+++ Input for this task

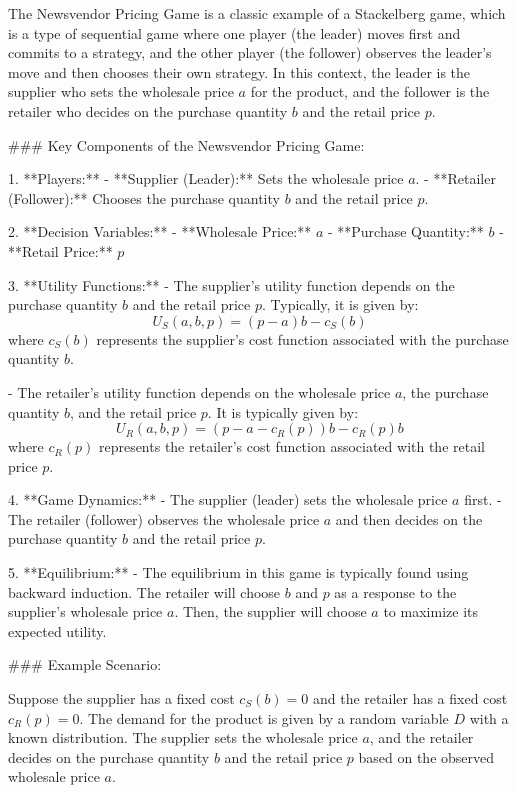 The Newsvendor Pricing Game is a classic example of a Stackelberg game, which is a type of sequential game where one player (the leader) moves first and commits to a strategy, and the other player (the follower) observes the leader's move and then chooses their own strategy. In this context, the leader is the supplier who sets the wholesale price \(a\) for the product, and the follower is the retailer who decides on the purchase quantity \(b\) and the retail price \(p\).

### Key Components of the Newsvendor Pricing Game:

1. **Players:**
   - **Supplier (Leader):** Sets the wholesale price \(a\).
   - **Retailer (Follower):** Chooses the purchase quantity \(b\) and the retail price \(p\).

2. **Decision Variables:**
   - **Wholesale Price:** \(a\)
   - **Purchase Quantity:** \(b\)
   - **Retail Price:** \(p\)

3. **Utility Functions:**
   - The supplier's utility function depends on the purchase quantity \(b\) and the retail price \(p\). Typically, it is given by:
     \[
     U_S(a, b, p) = (p - a)b - c_S(b)
     \]
     where \(c_S(b)\) represents the supplier's cost function associated with the purchase quantity \(b\).

   - The retailer's utility function depends on the wholesale price \(a\), the purchase quantity \(b\), and the retail price \(p\). It is typically given by:
     \[
     U_R(a, b, p) = (p - a - c_R(p))b - c_R(p)b
     \]
     where \(c_R(p)\) represents the retailer's cost function associated with the retail price \(p\).

4. **Game Dynamics:**
   - The supplier (leader) sets the wholesale price \(a\) first.
   - The retailer (follower) observes the wholesale price \(a\) and then decides on the purchase quantity \(b\) and the retail price \(p\).

5. **Equilibrium:**
   - The equilibrium in this game is typically found using backward induction. The retailer will choose \(b\) and \(p\) as a response to the supplier's wholesale price \(a\). Then, the supplier will choose \(a\) to maximize its expected utility.

### Example Scenario:

Suppose the supplier has a fixed cost \(c_S(b) = 0\) and the retailer has a fixed cost \(c_R(p) = 0\). The demand for the product is given by a random variable \(D\) with a known distribution. The supplier sets the wholesale price \(a\), and the retailer decides on the purchase quantity \(b\) and the retail price \(p\) based on the observed wholesale price \(a\).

++++++

• [Try it]
Pictures excluded, set down all the entries exactly.

• [Response area]
 The Newsvendor Pricing Game is a classic example of a Stackelberg game, which is a type of sequential game where one player (the leader) moves first and commits to a strategy, and the other player (the follower) observes the leader's move and then chooses their own strategy. In this context, the leader is the supplier who sets the wholesale price \(a\) for the product, and the follower is the retailer who decides on the purchase quantity \(b\) and the retail price \(p\).

### Key Components of the Newsvendor Pricing Game:

1. **Players:**
   - **Supplier (Leader):** Sets the wholesale price \(a\).
   - **Retailer (Follower):** Chooses the purchase quantity \(b\) and the retail price \(p\).

2. **Decision Variables:**
   - **Wholesale Price:** \(a\)
   - **Purchase Quantity:** \(b\)
   - **Retail Price:** \(p\)

3. **Utility Functions:**
   - The supplier's utility function depends on the purchase quantity \(b\) and the retail price \(p\). Typically, it is given by:
     \[
     U_S(a, b, p) = (p - a)b - c_S(b)
     \]
     where \(c_S(b)\) represents the supplier's cost function associated with the purchase quantity \(b\).

   - The retailer's utility function depends on the wholesale price \(a\), the purchase quantity \(b\), and the retail price \(p\). It is typically given by:
     \[
     U_R(a, b, p) = (p - a - c_R(p))b - c_R(p)b
     \]
     where \(c_R(p)\) represents the retailer's cost function associated with the retail price \(p\).

4. **Game Dynamics:**
   - The supplier (leader) sets the wholesale price \(a\) first.
   - The retailer (follower) observes the wholesale price \(a\) and then decides on the purchase quantity \(b\) and the retail price \(p\).

5. **Equilibrium:**
   - The equilibrium in this game is typically found using backward induction. The retailer will choose \(b\) and \(p\) as a response to the supplier's wholesale price \(a\). Then, the supplier will choose \(a\) to maximize its expected utility.

### Example Scenario:

Suppose the supplier has a fixed cost \(c_S(b) = 0\) and the retailer has a fixed cost \(c_R(p) = 0\). The demand for the product is given by a random variable \(D\) with a known distribution. The supplier sets the wholesale price \(a\), and the retailer decides on the purchase quantity \(b\) and the retail price \(p\) based on the observed wholesale price \(a\).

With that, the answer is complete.